An Air Force Civil Engineer Center Operations Directorate APE team traveled to Utah with equipment in tow as part of an effort to conduct eight-year reviews of base airfields in the western United States. Typically, a team evaluates 30 to 32 installations annually and provides timely and accurate airfield pavement evaluations, technical recommendations, innovative equipment solutions and software assistance to design and manage pavements at home-station and in expeditionary environments worldwide.
During airfield pavement assessments, the team reports on structural integrity, load bearing capabilities and surface condition characteristics on all airfield pavement systems — both surfaced and semi-prepared — that support current or potential Air Force missions in continental U.S. and contingency locations. The APE team also proof-loads aircraft trim pad anchors to ensure their integrity and safe utilization, and provides runway surface characteristics evaluations to determine dynamic hydroplaning potential.
Waiting for a coring machine to drill a 6-inch diameter hole through pavements up to 50 inches thick can take time, especially if it includes natural river rock aggregates formed by geologic processes over thousands of years. Typically, it takes approximately 30-60 minutes to obtain core samples and conduct soils testing in a discrete location on an airfield. During the Hill AFB assessment, one of the 199 core samples retrieved took more than four hours to drill out.
“The Airfield Pavement Evaluation team is the only Department of Defense unit that is capable of providing full-spectrum airfield pavement evaluations at contingency locations,” said Capt. Andrew Jouben, an APE team chief at AFCEC. “Our evaluations help establish the baseline condition of foreign airfields prior to operational use to ensure safety of flight and limit potential future U.S. liability for damages.”
The evaluations are crucial for ensuring mission readiness.
“In order to remain trained and ready, we provide technical support for the evaluation, management, design and construction of airfield pavements at all Air Force main operating locations, providing critical information used to support enterprise-wide asset management decisions,” Jouben said. Our recommendations not only help local installation civil engineers and airfield managers make timely decisions to assist in operations, pavement management and maintenance, and project programming, but also have big implications in terms of resource allocation and funding.”
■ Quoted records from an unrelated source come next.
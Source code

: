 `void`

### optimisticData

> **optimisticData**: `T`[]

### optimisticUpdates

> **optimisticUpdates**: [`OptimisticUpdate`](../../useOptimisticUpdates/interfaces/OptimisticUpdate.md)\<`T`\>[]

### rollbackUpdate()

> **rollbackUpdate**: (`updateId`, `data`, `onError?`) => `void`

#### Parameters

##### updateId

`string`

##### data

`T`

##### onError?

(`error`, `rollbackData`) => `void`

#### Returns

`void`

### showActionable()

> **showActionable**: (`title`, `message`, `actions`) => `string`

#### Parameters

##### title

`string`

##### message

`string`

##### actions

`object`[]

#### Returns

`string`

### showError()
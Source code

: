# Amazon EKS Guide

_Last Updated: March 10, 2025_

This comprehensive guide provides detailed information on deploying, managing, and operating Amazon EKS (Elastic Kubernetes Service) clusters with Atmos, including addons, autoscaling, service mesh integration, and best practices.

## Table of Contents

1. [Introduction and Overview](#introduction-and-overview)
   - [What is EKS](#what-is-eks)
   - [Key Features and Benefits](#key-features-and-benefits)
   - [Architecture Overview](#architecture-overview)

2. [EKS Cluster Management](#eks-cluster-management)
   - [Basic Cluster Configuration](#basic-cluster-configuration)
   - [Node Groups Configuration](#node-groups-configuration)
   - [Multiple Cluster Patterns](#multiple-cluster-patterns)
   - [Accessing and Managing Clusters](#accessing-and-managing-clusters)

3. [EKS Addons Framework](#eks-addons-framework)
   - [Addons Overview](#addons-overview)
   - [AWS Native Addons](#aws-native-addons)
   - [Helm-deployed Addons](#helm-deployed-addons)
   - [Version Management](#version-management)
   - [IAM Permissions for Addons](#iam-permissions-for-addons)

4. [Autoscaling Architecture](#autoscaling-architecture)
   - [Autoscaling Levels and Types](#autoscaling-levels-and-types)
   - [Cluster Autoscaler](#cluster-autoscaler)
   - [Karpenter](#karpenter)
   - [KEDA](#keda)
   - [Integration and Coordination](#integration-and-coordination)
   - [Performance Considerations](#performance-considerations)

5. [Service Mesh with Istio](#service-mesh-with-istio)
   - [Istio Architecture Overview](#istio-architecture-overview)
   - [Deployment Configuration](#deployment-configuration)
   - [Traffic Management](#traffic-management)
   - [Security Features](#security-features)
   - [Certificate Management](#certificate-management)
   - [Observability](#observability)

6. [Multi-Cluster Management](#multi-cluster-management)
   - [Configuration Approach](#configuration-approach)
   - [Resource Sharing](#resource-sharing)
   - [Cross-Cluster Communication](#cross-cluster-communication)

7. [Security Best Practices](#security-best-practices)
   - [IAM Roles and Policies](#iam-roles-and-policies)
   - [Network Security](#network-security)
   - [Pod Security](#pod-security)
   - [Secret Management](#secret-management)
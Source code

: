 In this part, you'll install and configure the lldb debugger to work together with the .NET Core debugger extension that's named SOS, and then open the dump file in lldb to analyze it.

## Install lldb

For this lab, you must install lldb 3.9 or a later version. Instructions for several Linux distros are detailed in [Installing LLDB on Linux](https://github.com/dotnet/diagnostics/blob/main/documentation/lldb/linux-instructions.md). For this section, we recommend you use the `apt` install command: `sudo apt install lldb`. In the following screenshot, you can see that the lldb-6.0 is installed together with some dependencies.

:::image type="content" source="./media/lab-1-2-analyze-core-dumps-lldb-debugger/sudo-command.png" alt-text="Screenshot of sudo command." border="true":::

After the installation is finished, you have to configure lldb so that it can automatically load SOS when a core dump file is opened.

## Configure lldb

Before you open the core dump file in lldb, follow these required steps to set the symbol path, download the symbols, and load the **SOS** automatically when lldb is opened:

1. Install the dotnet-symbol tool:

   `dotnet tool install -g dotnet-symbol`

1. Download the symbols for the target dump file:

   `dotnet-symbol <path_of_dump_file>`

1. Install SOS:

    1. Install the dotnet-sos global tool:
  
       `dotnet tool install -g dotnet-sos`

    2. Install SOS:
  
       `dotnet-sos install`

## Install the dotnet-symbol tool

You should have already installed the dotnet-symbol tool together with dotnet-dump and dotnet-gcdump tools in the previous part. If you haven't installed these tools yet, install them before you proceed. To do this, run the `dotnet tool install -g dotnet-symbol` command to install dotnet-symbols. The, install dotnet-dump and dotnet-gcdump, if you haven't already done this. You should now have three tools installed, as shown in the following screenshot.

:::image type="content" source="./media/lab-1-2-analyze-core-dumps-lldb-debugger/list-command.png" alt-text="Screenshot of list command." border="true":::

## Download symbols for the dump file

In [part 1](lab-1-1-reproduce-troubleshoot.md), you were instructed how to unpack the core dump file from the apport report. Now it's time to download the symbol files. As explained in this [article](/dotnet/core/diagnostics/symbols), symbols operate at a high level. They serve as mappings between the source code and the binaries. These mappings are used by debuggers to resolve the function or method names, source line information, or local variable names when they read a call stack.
The team executes assessments with three separate deployment teams trained and equipped to perform expedient airfield evaluations anywhere in the world on short notice. Reports include critical information for enabling base and major command planners to determine which aircraft can safely operate on each airfield as well as justify and prioritize airfield maintenance and repair projects.
“Every member on the APE team has multiple, difficult roles to fulfill and, in order to make every evaluation a success, every member on the team must put forward a tremendous amount of effort to successfully accomplish an evaluation, typically working 12- to 14-hour days, seven days a week to get the mission accomplished,” said Master Sgt. Robinson Hidalgo, superintendent of the AFCEC APE team.
Additionally, an APE team conducts joint training on contingency airfield evaluation procedures and provides contract oversight of airfield pavement condition index surveys as well as airfield damage repair initiatives. The reports generated by the APE team are used to assist mission and contingency planners in determining which aircraft can safely operate on an airfield, identify, prioritize and justify airfield maintenance and repair projects and develop, confirm and validate design criteria for new construction on an airfield.